In town for a week of publicity events to culminate in the crowning of the next Miss Indonesia tonight, Angolan lovely Leila Lopes, the new Miss Universe, was offered Rp750 million (US$84,000) to attend a police event in Bandung, the anniversary of the West Java Branch of the Association of the Wives of the National Police, supposedly an event held for charity.

When the size of the appearance fee became public, it raised a furor, with the Internet exploding with questions over where that amount of money was coming from. Police critic Bambang Widodo Umar demanded that the national police chief summon the West Java chief for questioning.

“The money would be better used to help low-ranking police officers or help their children go to school,” Umar told a local television station. That in turn kicked off a controversy in local papers, with readers saying local police make lots of money demanding bribes for everything they do.

Although police said the money was raised partly through contributions from local police officials, one of the organizers of the event said no money had been raised from the police.

The trip to Bandung itself was suddenly called off when local leaders of the Indonesian Ulema Council (MUI), Indonesia’s top Muslim clerical body, said that woman who has risen to fame – and fortune, judging by the size of the appearance fee by displaying her body on stage was not fit to attend a charity event.

It must be a little dizzying for the Angola-born Lopes, who until last month was a business management student in the UK before winning the right to represent her country in the Miss Universe pageant in Sao Paulo, Brazil on Sept. 12. The stunning 5 foot 10-1/2 inch beauty has thus been given a full dose of Indonesia's often-baffling politics.

Corruption is so rampant in the country – and the public is so fed up with it to judge by recent polls that show respect for political leaders and police at an all time low – that the idea of police spouses tossing around tens of thousands of dollars on a beauty queen made a pretty tempting target.

As for the morality police, Indonesia sends its own scantily clad beauties to the contest, much to the chagrin of strait-laced clerics who would rather turn the normally moderate country into something resembling Saudi Arabia. A year ago, a band of Islamic clerics denounced the 2010 Miss Indonesia, Qori Sandioriva, who was first crowned Miss Aceh, for “bringing shame” to the conservative semi-autonomous province by abandoning its Muslim values on her way to winning the title.

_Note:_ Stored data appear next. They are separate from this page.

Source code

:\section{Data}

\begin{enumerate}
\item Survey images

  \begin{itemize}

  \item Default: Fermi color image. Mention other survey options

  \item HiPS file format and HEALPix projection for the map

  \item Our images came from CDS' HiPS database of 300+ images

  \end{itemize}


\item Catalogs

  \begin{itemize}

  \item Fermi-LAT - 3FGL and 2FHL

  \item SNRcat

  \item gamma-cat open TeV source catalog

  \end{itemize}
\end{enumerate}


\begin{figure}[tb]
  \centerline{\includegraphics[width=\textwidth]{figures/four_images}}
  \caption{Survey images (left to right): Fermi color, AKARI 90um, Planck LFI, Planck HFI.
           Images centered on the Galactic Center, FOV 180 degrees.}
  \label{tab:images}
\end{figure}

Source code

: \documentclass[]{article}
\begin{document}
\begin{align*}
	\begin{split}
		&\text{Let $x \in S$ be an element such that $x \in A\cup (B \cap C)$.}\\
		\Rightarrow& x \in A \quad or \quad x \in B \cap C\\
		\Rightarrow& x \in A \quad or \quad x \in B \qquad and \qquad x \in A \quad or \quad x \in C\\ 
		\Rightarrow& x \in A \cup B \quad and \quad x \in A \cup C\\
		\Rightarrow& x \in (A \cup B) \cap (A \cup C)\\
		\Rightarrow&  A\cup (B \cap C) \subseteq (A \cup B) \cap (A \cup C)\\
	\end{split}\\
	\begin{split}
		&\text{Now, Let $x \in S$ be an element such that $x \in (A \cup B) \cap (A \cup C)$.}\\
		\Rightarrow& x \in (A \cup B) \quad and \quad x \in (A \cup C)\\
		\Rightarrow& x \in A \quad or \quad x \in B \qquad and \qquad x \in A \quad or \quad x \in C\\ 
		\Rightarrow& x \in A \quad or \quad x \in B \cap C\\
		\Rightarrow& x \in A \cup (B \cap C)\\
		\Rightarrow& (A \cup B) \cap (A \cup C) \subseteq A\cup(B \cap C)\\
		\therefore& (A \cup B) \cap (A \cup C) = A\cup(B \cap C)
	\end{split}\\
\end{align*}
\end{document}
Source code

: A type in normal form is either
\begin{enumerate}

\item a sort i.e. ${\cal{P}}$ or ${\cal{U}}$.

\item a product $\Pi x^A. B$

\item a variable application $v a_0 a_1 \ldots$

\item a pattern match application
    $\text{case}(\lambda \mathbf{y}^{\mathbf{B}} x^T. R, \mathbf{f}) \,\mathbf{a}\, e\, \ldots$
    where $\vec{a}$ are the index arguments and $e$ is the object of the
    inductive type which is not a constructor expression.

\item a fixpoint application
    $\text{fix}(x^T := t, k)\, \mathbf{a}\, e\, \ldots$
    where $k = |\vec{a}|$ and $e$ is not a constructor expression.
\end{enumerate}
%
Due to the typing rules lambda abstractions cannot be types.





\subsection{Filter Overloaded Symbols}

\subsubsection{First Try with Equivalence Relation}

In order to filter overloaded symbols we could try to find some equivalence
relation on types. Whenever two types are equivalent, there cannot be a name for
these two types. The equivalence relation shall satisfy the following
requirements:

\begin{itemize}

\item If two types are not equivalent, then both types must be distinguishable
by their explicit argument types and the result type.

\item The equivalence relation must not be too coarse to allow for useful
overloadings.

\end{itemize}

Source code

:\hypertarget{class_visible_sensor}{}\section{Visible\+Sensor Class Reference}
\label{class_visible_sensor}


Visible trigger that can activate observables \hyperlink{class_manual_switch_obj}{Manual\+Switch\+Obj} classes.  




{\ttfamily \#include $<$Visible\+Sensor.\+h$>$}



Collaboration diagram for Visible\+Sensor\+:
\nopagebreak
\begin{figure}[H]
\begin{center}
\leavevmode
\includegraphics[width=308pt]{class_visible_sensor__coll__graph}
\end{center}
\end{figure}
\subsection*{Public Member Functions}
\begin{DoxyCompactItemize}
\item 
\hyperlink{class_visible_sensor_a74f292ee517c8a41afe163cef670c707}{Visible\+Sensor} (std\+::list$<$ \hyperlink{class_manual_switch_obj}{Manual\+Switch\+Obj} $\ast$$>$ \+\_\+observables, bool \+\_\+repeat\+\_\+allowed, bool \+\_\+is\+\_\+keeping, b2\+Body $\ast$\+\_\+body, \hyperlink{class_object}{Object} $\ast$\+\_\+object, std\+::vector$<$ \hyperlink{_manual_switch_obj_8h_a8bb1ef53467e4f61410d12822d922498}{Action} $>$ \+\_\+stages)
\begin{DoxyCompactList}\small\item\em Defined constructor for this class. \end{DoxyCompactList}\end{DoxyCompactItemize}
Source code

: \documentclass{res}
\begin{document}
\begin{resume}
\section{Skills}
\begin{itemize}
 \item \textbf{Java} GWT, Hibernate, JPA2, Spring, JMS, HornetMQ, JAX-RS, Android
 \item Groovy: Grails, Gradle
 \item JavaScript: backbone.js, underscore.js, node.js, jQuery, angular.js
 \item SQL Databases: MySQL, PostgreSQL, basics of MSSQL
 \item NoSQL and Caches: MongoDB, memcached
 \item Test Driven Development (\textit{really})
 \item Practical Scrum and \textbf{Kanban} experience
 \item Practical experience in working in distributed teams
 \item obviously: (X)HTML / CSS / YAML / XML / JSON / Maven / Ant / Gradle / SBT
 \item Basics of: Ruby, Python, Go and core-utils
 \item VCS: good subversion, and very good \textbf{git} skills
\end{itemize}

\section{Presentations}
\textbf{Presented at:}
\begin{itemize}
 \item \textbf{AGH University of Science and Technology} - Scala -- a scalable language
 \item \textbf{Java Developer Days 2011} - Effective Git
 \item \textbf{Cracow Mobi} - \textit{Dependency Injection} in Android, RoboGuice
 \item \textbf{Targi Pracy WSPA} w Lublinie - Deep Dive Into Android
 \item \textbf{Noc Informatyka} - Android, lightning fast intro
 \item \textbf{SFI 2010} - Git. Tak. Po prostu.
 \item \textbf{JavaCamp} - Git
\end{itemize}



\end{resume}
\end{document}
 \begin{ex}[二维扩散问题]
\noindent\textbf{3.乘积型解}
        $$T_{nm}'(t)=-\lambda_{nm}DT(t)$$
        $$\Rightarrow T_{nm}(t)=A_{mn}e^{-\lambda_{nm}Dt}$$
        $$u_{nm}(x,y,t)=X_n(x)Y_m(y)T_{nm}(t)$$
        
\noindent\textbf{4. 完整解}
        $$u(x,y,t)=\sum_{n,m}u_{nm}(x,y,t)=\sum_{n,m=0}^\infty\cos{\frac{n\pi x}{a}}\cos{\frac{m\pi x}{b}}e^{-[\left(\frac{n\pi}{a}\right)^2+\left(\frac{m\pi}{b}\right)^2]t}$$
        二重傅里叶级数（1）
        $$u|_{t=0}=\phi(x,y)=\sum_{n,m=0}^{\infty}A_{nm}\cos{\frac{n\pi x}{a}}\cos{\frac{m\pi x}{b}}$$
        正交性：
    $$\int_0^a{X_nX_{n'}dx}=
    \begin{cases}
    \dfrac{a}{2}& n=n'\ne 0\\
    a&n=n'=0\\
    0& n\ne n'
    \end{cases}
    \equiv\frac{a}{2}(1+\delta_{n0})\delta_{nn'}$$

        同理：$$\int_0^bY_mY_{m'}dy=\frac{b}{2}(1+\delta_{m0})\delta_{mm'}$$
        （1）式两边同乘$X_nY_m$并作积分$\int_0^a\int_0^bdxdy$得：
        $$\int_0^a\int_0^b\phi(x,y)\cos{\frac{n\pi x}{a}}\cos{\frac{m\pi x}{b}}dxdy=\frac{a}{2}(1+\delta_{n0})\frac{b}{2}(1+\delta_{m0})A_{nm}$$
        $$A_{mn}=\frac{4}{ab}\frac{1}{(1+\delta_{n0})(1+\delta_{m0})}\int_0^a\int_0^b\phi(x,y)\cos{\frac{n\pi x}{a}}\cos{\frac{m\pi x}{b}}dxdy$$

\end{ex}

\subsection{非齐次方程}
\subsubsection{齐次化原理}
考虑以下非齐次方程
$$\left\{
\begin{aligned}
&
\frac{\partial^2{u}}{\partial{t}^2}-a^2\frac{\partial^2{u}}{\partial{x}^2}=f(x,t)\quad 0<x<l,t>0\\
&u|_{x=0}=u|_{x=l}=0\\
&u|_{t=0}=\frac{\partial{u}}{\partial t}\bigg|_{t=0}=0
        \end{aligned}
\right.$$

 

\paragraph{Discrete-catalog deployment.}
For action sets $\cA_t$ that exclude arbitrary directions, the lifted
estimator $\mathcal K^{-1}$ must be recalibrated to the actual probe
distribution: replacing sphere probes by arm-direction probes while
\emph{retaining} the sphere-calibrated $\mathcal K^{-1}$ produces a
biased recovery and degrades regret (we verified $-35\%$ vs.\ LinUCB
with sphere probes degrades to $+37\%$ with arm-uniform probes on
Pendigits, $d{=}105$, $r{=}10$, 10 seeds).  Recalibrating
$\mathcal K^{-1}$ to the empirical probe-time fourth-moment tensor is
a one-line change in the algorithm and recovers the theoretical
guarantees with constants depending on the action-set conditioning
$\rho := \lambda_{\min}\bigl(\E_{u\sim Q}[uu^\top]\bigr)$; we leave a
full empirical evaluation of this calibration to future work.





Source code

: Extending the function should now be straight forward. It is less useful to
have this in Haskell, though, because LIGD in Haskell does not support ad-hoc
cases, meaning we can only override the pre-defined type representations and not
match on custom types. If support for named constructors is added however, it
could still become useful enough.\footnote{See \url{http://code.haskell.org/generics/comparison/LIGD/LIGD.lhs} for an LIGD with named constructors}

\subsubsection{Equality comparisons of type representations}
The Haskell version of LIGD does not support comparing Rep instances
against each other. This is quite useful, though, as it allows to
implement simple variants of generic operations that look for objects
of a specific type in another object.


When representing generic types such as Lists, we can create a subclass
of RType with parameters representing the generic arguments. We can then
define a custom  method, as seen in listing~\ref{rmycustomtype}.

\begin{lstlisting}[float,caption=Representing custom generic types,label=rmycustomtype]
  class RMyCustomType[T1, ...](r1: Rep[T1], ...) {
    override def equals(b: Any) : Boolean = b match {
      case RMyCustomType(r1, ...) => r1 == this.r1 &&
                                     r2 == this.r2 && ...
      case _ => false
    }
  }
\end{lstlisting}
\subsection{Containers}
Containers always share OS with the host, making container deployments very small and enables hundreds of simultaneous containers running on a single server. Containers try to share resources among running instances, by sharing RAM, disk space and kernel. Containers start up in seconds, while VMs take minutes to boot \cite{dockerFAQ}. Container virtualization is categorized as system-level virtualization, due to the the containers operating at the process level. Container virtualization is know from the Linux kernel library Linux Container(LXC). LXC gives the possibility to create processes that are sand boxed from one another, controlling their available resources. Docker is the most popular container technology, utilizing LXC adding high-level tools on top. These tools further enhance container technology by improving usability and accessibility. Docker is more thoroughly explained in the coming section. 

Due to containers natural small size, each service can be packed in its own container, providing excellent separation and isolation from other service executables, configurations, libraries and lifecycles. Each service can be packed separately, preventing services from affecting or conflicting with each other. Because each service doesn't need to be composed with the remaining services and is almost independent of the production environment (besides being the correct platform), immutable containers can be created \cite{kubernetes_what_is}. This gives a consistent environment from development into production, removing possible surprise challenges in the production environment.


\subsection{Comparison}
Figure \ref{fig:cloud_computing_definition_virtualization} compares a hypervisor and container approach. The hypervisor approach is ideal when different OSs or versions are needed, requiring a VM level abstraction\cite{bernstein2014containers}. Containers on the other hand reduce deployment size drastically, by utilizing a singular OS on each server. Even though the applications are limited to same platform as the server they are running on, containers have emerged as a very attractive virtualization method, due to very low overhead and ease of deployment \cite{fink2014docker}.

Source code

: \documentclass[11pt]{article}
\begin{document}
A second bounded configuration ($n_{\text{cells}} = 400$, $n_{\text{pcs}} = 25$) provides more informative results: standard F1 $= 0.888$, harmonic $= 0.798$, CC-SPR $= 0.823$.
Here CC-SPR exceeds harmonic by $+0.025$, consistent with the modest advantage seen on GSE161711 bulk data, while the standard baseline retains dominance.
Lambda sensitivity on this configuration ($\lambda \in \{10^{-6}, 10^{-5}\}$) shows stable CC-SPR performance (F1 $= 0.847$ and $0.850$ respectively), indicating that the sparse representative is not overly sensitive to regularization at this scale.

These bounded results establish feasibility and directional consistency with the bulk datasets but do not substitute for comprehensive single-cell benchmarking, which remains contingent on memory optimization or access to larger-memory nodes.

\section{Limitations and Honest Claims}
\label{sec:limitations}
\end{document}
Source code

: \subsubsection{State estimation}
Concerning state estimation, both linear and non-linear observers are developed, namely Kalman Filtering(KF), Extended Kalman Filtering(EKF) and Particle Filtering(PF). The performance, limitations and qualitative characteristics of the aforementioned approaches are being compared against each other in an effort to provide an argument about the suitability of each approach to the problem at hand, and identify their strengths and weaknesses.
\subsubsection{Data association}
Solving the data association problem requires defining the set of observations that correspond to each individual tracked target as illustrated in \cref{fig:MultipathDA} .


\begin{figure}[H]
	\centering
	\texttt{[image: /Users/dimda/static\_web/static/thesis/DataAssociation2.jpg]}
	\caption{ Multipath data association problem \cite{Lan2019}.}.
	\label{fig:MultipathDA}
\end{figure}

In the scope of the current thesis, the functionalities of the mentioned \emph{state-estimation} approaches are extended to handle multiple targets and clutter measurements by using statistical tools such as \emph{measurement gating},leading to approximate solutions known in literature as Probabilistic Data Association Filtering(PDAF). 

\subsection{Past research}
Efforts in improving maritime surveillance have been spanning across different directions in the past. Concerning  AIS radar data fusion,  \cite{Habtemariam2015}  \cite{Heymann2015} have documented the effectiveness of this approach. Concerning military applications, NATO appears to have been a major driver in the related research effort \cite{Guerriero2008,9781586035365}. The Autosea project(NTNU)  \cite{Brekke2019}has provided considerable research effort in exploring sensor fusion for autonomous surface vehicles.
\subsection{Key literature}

Aceh, which enforces a controversial shariah code on its citizens, doesn’t allow swimsuit contests. The clerics vainly demanded that Sandioriva wear a jilbab, a Muslim headscarf, to the Miss Universe contest. The demand was ignored, as are most calls for freewheeling Indonesians to give up partying in a country that for all the noise of the clerics and many right-wing Islamists, is constitutionally and proudly secular. .

As to Lopes’ visit to the police association event, critics questioned not only why the women’s association had agreed to pay such an exorbitant fee but why the Angolan beauty queen had even been asked to appear. Police said her appearance was designed to “create a positive image for the national police,” leading bloggers to question what it was that a beauty queen could do to raise the image of the country’s corruption-riddled police force. If anything, one might think that associating with the Indonesian police might damage Miss Universe’s reputation.

Lopes later told a local television station she was calling off the trip. A spokesman for MUI said the process of judging women by their physical attributes was deeply offensive and damaging to women’s dignity, making Lopes an improper guest for a charity function.

He did say she could come to Bandung and go shopping in the city’s many factory outlets. “But if she only wants to shop at the factory outlets, please,” he was quoted as saying. “Even it will be better if she brings lots of money to shop here.”

He added that the council would have gladly seen the city welcome a Nobel Prize winner or world-class athlete, rather than a Miss Universe.

“There are [selection] sessions in which the [contestants] were only wearing bikinis. Even their height and breast size are measured. It is banned in Islam, while it is highly adored in the process as if they have a high degree of value,” said Rafani Akhyar, general secretary of the council.

“This is the difference between Islamic and secular states,” he said, conveniently forgetting that Indonesia is not an Islamic state despite its Muslim-majority population.

Masruchah, the deputy chairwoman of the National Commission on Violence Against Women, said the MUI had more substantial issues it could address.

“This is just man’s way to politicize the issue using the name of religion,” she said. “Even with women wearing fully covered outfits and veils, if the man has a nasty mind, it won’t make a difference. Fix the mind, not the women.”